What the task requires: Tally the lines below that contain the word "preventDefault". Only the total should be given.

Given records:
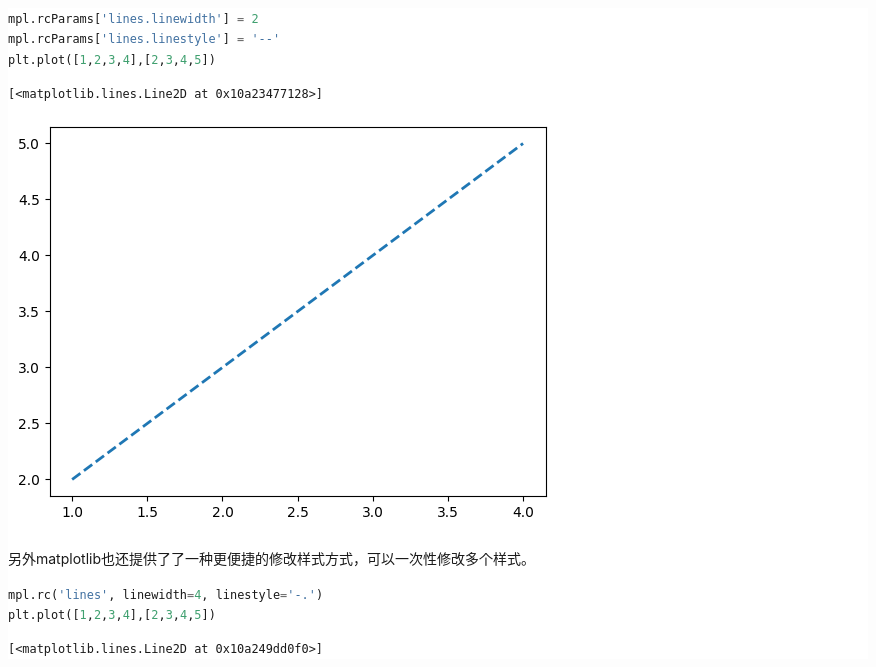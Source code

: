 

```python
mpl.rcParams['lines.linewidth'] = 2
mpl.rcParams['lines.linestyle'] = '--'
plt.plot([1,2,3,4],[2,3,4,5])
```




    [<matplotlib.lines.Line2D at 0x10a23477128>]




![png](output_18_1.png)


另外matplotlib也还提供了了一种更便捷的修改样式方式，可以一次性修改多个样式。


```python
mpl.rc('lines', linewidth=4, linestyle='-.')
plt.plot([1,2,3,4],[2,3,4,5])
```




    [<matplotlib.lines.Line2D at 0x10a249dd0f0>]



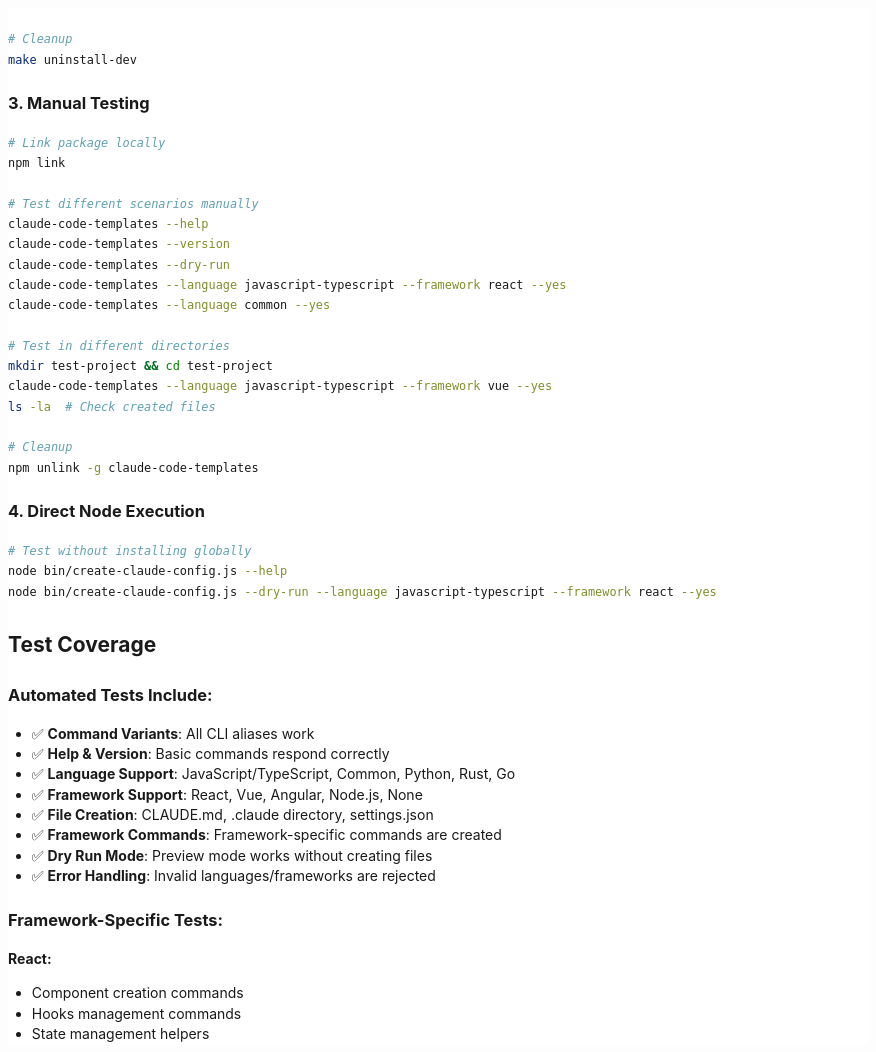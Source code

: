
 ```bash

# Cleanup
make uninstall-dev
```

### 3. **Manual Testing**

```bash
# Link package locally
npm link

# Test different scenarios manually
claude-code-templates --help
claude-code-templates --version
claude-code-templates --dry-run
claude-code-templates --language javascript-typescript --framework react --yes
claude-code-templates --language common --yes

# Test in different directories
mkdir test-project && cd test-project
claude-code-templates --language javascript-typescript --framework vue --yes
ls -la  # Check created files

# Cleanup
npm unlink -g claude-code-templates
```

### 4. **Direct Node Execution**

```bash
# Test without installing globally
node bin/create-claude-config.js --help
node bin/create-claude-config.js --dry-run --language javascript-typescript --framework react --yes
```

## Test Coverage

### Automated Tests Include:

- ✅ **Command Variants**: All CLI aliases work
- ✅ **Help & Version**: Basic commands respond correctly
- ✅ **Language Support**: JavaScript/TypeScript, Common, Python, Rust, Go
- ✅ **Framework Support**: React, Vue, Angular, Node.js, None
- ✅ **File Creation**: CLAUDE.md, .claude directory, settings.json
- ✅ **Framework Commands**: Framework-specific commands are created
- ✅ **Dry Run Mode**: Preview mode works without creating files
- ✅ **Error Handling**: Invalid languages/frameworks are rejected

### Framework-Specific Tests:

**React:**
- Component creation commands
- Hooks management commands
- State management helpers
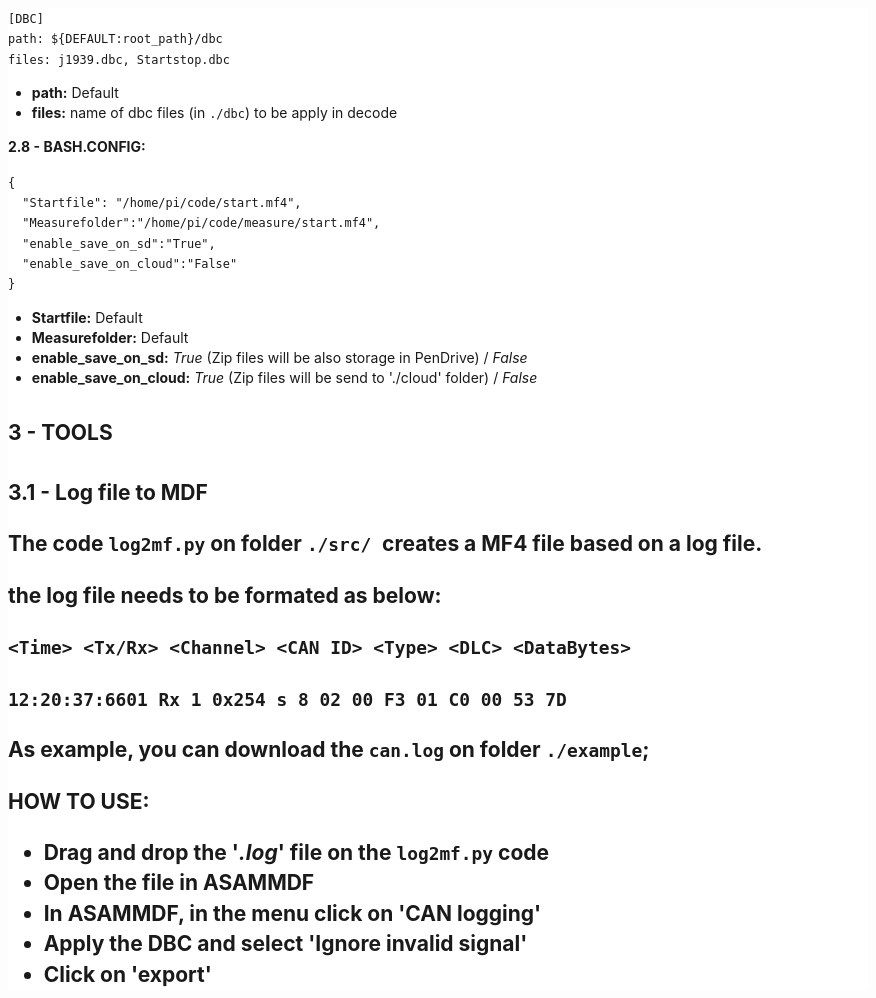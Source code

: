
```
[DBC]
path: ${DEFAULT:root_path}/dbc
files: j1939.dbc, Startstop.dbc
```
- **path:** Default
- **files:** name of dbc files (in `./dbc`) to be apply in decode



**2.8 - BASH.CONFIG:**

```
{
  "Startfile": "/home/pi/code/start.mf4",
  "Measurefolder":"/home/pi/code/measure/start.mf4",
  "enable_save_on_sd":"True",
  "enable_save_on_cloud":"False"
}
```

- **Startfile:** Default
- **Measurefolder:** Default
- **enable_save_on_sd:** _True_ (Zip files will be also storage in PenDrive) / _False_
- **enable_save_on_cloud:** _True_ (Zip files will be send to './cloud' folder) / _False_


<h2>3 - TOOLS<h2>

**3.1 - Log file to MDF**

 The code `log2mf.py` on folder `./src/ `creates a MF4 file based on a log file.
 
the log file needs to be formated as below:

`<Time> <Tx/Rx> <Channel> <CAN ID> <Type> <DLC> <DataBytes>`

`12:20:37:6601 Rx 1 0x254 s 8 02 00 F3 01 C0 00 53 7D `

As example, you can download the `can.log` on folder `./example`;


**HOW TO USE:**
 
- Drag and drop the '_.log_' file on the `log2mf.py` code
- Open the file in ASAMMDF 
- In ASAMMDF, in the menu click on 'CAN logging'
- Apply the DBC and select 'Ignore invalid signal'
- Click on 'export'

==

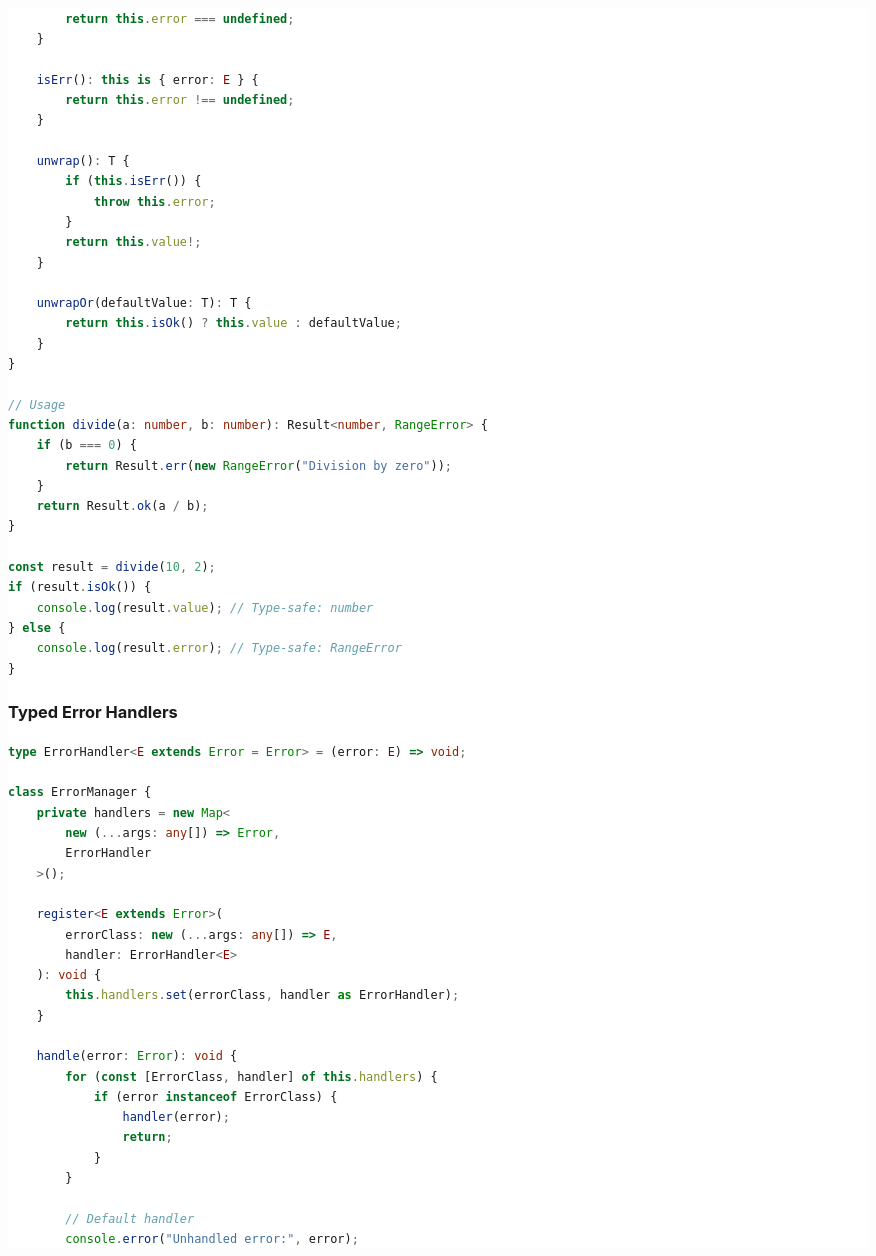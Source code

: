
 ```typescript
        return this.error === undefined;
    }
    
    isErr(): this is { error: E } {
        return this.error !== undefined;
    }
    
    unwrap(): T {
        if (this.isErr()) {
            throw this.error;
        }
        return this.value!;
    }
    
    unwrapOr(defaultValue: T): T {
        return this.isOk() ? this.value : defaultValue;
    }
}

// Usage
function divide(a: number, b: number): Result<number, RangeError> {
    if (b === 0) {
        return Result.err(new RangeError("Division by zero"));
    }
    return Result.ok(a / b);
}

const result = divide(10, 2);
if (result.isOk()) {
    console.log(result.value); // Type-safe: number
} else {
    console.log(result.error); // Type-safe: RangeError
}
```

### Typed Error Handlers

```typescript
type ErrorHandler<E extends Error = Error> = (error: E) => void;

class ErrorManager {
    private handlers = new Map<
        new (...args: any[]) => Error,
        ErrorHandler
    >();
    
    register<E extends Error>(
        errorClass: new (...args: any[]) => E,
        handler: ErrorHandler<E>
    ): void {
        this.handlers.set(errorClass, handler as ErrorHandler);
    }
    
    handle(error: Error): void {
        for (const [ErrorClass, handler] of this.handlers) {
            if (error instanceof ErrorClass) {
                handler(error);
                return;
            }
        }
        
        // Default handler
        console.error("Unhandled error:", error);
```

==

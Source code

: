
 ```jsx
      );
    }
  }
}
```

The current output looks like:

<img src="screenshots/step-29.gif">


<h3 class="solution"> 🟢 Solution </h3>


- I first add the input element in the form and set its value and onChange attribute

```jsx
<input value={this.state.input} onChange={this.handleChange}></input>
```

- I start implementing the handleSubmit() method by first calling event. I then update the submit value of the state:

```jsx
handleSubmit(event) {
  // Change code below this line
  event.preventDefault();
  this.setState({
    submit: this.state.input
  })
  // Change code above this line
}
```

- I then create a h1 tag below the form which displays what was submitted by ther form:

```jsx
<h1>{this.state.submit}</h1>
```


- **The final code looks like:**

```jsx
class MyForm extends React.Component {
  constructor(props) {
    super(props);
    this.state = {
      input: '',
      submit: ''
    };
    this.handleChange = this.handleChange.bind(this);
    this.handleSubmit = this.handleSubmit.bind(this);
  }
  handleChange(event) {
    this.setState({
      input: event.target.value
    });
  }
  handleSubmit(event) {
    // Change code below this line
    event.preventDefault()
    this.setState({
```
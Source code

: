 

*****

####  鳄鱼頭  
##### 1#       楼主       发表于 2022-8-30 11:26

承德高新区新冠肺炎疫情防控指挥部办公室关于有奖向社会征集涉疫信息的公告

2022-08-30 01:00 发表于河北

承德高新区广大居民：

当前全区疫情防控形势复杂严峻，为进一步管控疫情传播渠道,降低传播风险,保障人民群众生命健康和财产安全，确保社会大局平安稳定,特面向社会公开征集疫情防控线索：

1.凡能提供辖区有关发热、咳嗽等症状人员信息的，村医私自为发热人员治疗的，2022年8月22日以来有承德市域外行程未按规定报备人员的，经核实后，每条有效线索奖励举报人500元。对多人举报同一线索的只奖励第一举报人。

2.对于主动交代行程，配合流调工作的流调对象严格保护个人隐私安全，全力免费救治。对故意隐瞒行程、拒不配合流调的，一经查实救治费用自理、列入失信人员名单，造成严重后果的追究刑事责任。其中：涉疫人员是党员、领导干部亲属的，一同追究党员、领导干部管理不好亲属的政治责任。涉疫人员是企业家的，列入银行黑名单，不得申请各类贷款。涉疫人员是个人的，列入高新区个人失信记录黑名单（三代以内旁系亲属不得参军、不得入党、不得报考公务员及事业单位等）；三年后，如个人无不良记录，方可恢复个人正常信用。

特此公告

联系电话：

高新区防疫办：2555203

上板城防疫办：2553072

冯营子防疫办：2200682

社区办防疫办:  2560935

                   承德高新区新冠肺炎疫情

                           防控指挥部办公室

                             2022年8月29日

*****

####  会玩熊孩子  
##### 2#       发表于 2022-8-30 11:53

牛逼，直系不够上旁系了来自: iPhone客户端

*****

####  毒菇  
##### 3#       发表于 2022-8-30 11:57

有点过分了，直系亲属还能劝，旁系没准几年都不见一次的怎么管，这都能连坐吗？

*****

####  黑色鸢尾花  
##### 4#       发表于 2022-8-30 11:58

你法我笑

Solution to this task: 2